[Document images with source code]
....................

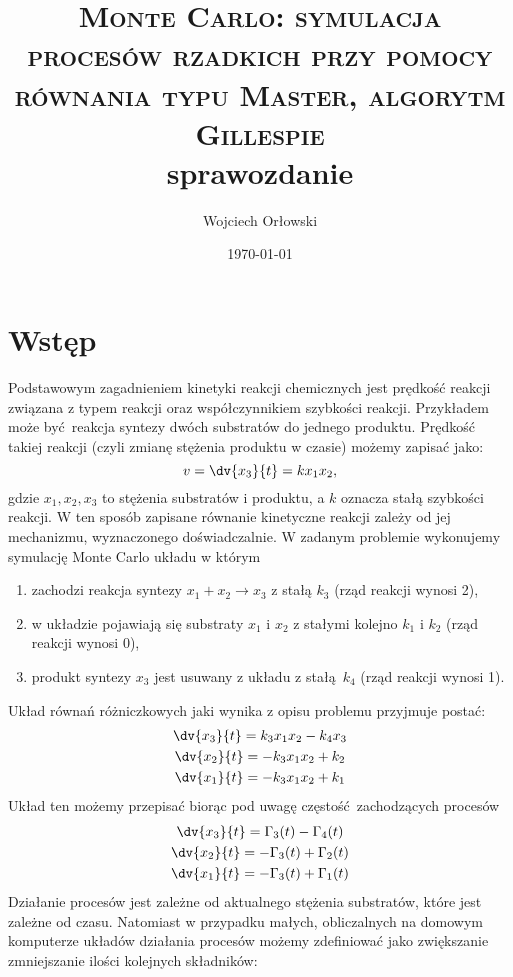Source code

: \documentclass[a4paper,12pt]{article}
\author{Wojciech Orłowski}
\title{\textsc{Monte Carlo: symulacja procesów rzadkich przy pomocy równania
typu Master, algorytm Gillespie} \\ sprawozdanie}
\date{\today}
\begin{document}
\maketitle

\section*{Wstęp}

Podstawowym zagadnieniem kinetyki reakcji chemicznych jest prędkość reakcji związana z typem reakcji oraz współczynnikiem szybkości reakcji.
Przykładem może być reakcja syntezy dwóch substratów do jednego produktu. 
Prędkość takiej reakcji (czyli zmianę stężenia produktu w czasie) możemy zapisać jako:
\begin{equation}
	v = \dv{x_3}{t} = kx_1x_2,
\end{equation}
gdzie $x_1, x_2, x_3$ to stężenia substratów i produktu, a $k$ oznacza stałą szybkości reakcji. 
W ten sposób zapisane równanie kinetyczne reakcji zależy od jej mechanizmu, wyznaczonego doświadczalnie. 
W zadanym problemie wykonujemy symulację Monte Carlo układu w którym
\begin{enumerate}
	\item zachodzi reakcja syntezy $x_1 + x_2 \rightarrow x_3$ z stałą $k_3$ (rząd reakcji wynosi 2),
	\item w układzie pojawiają się substraty $x_1$ i $x_2$ z stałymi kolejno $k_1$ i $k_2$ (rząd reakcji wynosi 0),
	\item produkt syntezy $x_3$ jest usuwany z układu z stałą $k_4$ (rząd reakcji wynosi 1).
\end{enumerate}
Układ równań różniczkowych jaki wynika z opisu problemu przyjmuje postać:
\begin{gather}
	\dv{x_3}{t} = k_3x_1x_2 - k_4x_3 \\
	\dv{x_2}{t} = -k_3x_1x_2 + k_2 \\
	\dv{x_1}{t} = -k_3x_1x_2 + k_1 
\end{gather}
Układ ten możemy przepisać biorąc pod uwagę częstość zachodzących procesów
\begin{gather}
	\dv{x_3}{t} = \Gamma_3(t) - \Gamma_4(t) \\
	\dv{x_2}{t} = -\Gamma_3(t) + \Gamma_2(t) \\
	\dv{x_1}{t} = -\Gamma_3(t) + \Gamma_1(t) 
\end{gather}
Działanie procesów jest zależne od aktualnego stężenia substratów, które jest zależne od czasu.
Natomiast w przypadku małych, obliczalnych na domowym komputerze układów działania procesów możemy zdefiniować jako zwiększanie zmniejszanie ilości kolejnych składników:
\end{document}
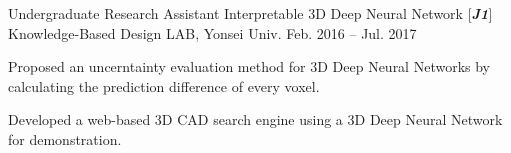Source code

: \begin{cventries}

\cventry
{Undergraduate Research Assistant} %
{Interpretable 3D Deep Neural Network [\textit{\textbf{J1}}]} %
{Knowledge-Based Design LAB, Yonsei Univ.} %
{Feb. 2016 – Jul. 2017} %
{ %
\begin{cvitems}
\item {Proposed an uncerntainty evaluation method for 3D Deep Neural Networks by calculating the prediction difference of every voxel.}
\item {Developed a web-based 3D CAD search engine using a 3D Deep Neural Network for demonstration.}
\end{cvitems}
}


\end{cventries}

....................

▶ _Task prompt_: Copy the records exactly. Skip the pictures.

▶ _Response_:
Source code

: \documentclass[a4paper,12pt]{article}
\author{Wojciech Orłowski}
\title{\textsc{Monte Carlo: symulacja procesów rzadkich przy pomocy równania
typu Master, algorytm Gillespie} \\ sprawozdanie}
\date{\today}
\begin{document}
\maketitle

\section*{Wstęp}

Podstawowym zagadnieniem kinetyki reakcji chemicznych jest prędkość reakcji związana z typem reakcji oraz współczynnikiem szybkości reakcji.
Przykładem może być reakcja syntezy dwóch substratów do jednego produktu. 
Prędkość takiej reakcji (czyli zmianę stężenia produktu w czasie) możemy zapisać jako:
\begin{equation}
	v = \dv{x_3}{t} = kx_1x_2,
\end{equation}
gdzie $x_1, x_2, x_3$ to stężenia substratów i produktu, a $k$ oznacza stałą szybkości reakcji. 
W ten sposób zapisane równanie kinetyczne reakcji zależy od jej mechanizmu, wyznaczonego doświadczalnie. 
W zadanym problemie wykonujemy symulację Monte Carlo układu w którym
\begin{enumerate}
	\item zachodzi reakcja syntezy $x_1 + x_2 \rightarrow x_3$ z stałą $k_3$ (rząd reakcji wynosi 2),
	\item w układzie pojawiają się substraty $x_1$ i $x_2$ z stałymi kolejno $k_1$ i $k_2$ (rząd reakcji wynosi 0),
	\item produkt syntezy $x_3$ jest usuwany z układu z stałą $k_4$ (rząd reakcji wynosi 1).
\end{enumerate}
Układ równań różniczkowych jaki wynika z opisu problemu przyjmuje postać:
\begin{gather}
	\dv{x_3}{t} = k_3x_1x_2 - k_4x_3 \\
	\dv{x_2}{t} = -k_3x_1x_2 + k_2 \\
	\dv{x_1}{t} = -k_3x_1x_2 + k_1 
\end{gather}
Układ ten możemy przepisać biorąc pod uwagę częstość zachodzących procesów
\begin{gather}
	\dv{x_3}{t} = \Gamma_3(t) - \Gamma_4(t) \\
	\dv{x_2}{t} = -\Gamma_3(t) + \Gamma_2(t) \\
	\dv{x_1}{t} = -\Gamma_3(t) + \Gamma_1(t) 
\end{gather}
Działanie procesów jest zależne od aktualnego stężenia substratów, które jest zależne od czasu.
Natomiast w przypadku małych, obliczalnych na domowym komputerze układów działania procesów możemy zdefiniować jako zwiększanie zmniejszanie ilości kolejnych składników:
\end{document}
Source code

: \begin{cventries}

\cventry
{Undergraduate Research Assistant} %
{Interpretable 3D Deep Neural Network [\textit{\textbf{J1}}]} %
{Knowledge-Based Design LAB, Yonsei Univ.} %
{Feb. 2016 – Jul. 2017} %
{ %
\begin{cvitems}
\item {Proposed an uncerntainty evaluation method for 3D Deep Neural Networks by calculating the prediction difference of every voxel.}
\item {Developed a web-based 3D CAD search engine using a 3D Deep Neural Network for demonstration.}
\end{cvitems}
}


\end{cventries}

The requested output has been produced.